The authority delegated to General John L. DeWitt subsequently paved the way for all Japanese-Americans on the West Coast to be sent to concentration camps for the duration of World War II.

The issue isn’t gun control. Think of a magician pulling a rabbit out of a hat…“nothing up my sleeve!” Gun control isn’t the rabbit. It’s the sleeve the magician wants you to focus on so you don’t see what he is really up to, in this case, the expansion of presidential power, in particular where it concerns the debt limit.

The debt limit? How did we get there from gun control?

“Where they won’t act, I will,” he said in October 2011 as part of a “We Can’t Wait” campaign he launched 10 months after Republicans took over the U.S. House of Representatives.

Since then, the president has turned to executive orders, policy directives, waivers, signing statements and other administrative steps to bypass Congress and act on contentious issues, including immigration, welfare, education reform and now gun violence.
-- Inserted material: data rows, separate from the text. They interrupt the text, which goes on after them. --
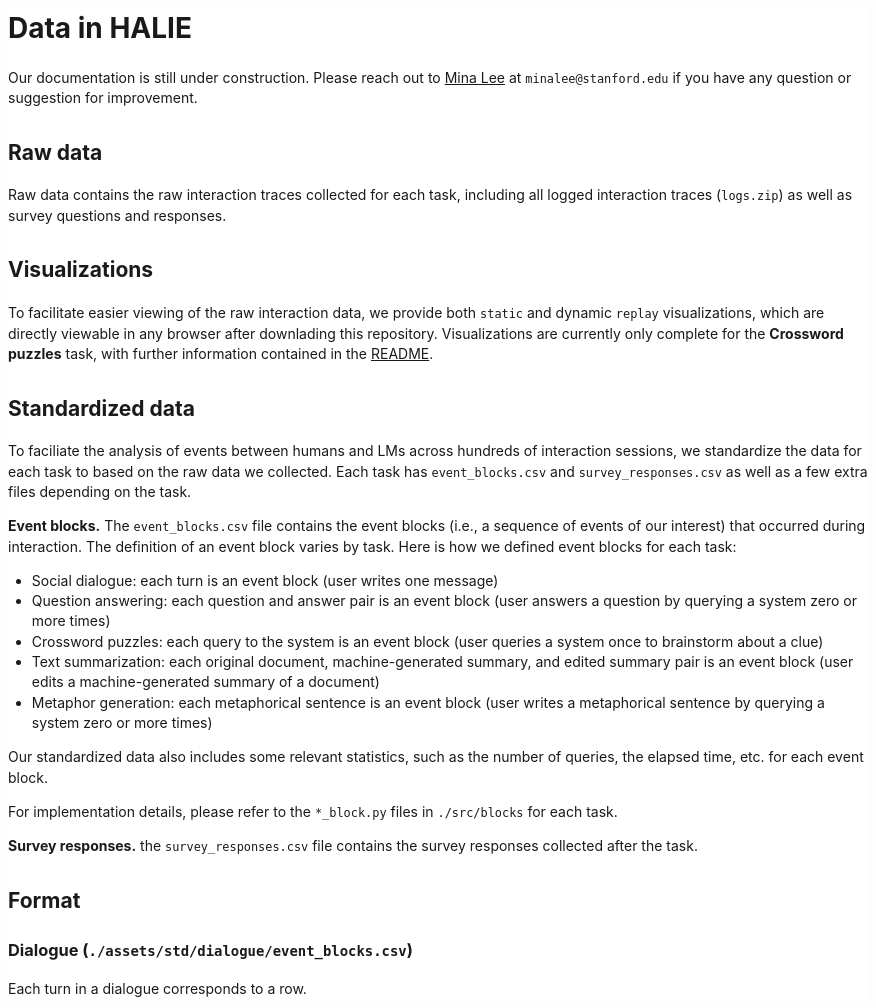 # Data in HALIE

Our documentation is still under construction. Please reach out to [Mina Lee](https://minalee.info/) at `minalee@stanford.edu` if you have any question or suggestion for improvement.


## Raw data
Raw data contains the raw interaction traces collected for each task, including all logged interaction traces (`logs.zip`) as well as survey questions and responses.  

## Visualizations
To facilitate easier viewing of the raw interaction data, we provide both `static` and dynamic `replay` visualizations, which are directly viewable in any browser after downlading this repository. Visualizations are currently only complete for the **Crossword puzzles** task, with further information contained in the [README](https://github.com/stanford-crfm/halie/blob/restructure/data/visualizations/crossword/README.md).

## Standardized data

To faciliate the analysis of events between humans and LMs across hundreds of interaction sessions, we standardize the data for each task to based on the raw data we collected.
Each task has `event_blocks.csv` and `survey_responses.csv` as well as a few extra files depending on the task.

**Event blocks.** The `event_blocks.csv` file contains the event blocks (i.e., a sequence of events of our interest) that occurred during interaction. The definition of an event block varies by task. Here is how we defined event blocks for each task:

- Social dialogue: each turn is an event block (user writes one message)
- Question answering: each question and answer pair is an event block (user answers a question by querying a system zero or more times)
- Crossword puzzles: each query to the system is an event block (user queries a system once to brainstorm about a clue)
- Text summarization: each original document, machine-generated summary, and edited summary pair is an event block (user edits a machine-generated summary of a document)
- Metaphor generation: each metaphorical sentence is an event block (user writes a metaphorical sentence by querying a system zero or more times)

Our standardized data also includes some relevant statistics, such as the number of queries, the elapsed time, etc. for each event block.

For implementation details, please refer to the `*_block.py` files in `./src/blocks` for each task.

**Survey responses.** the `survey_responses.csv` file contains the survey responses collected after the task.

## Format

### Dialogue (`./assets/std/dialogue/event_blocks.csv`)
Each turn in a dialogue corresponds to a row.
Acting in response to the shooting rampage in Newtown, Connecticut, Obama announced 23 executive actions Wednesday designed to ensure guns don’t get into the wrong hands. He also called on Congress to ban the sale of assault rifles, limit the size of ammunition clips and require background checks for all gun sales.

“Increasingly, what we’re seeing is a lot of the policy-making apparatus of the federal government shifting to the executive branch,” said William Howell, a University of Chicago expert on presidential powers.

At the same time that Obama is bypassing the Congress to infringe on America’s Second Amendment Rights, he is refusing to negotiate with the GOP over their demand for spending cuts before they will agree to lift the federal spending limit.

Federal spending is limited by federal law. The Congress created the debt ceiling in the Second Liberty Bond Act of 1917. It allowed the Treasury Department to issue Liberty Bonds so the U.S. could enter World War I. It also gave Congress — and not the Executive — the ability to control government spending.

Obama increased the national debt by some four trillion, most of which was spent specifically in areas that would increase his voter base, in effect, using public money to buy public votes for his party. Obama wants that power taken away from the Congress and turned over to him.

If Obama can raise the debt ceiling at will, then he can buy votes and guarantee Democrat control of the country for as long as the Treasury can print money. Bread and circuses — that is what brought down the Roman Empire.

And that is what is really up Obama’s sleeve.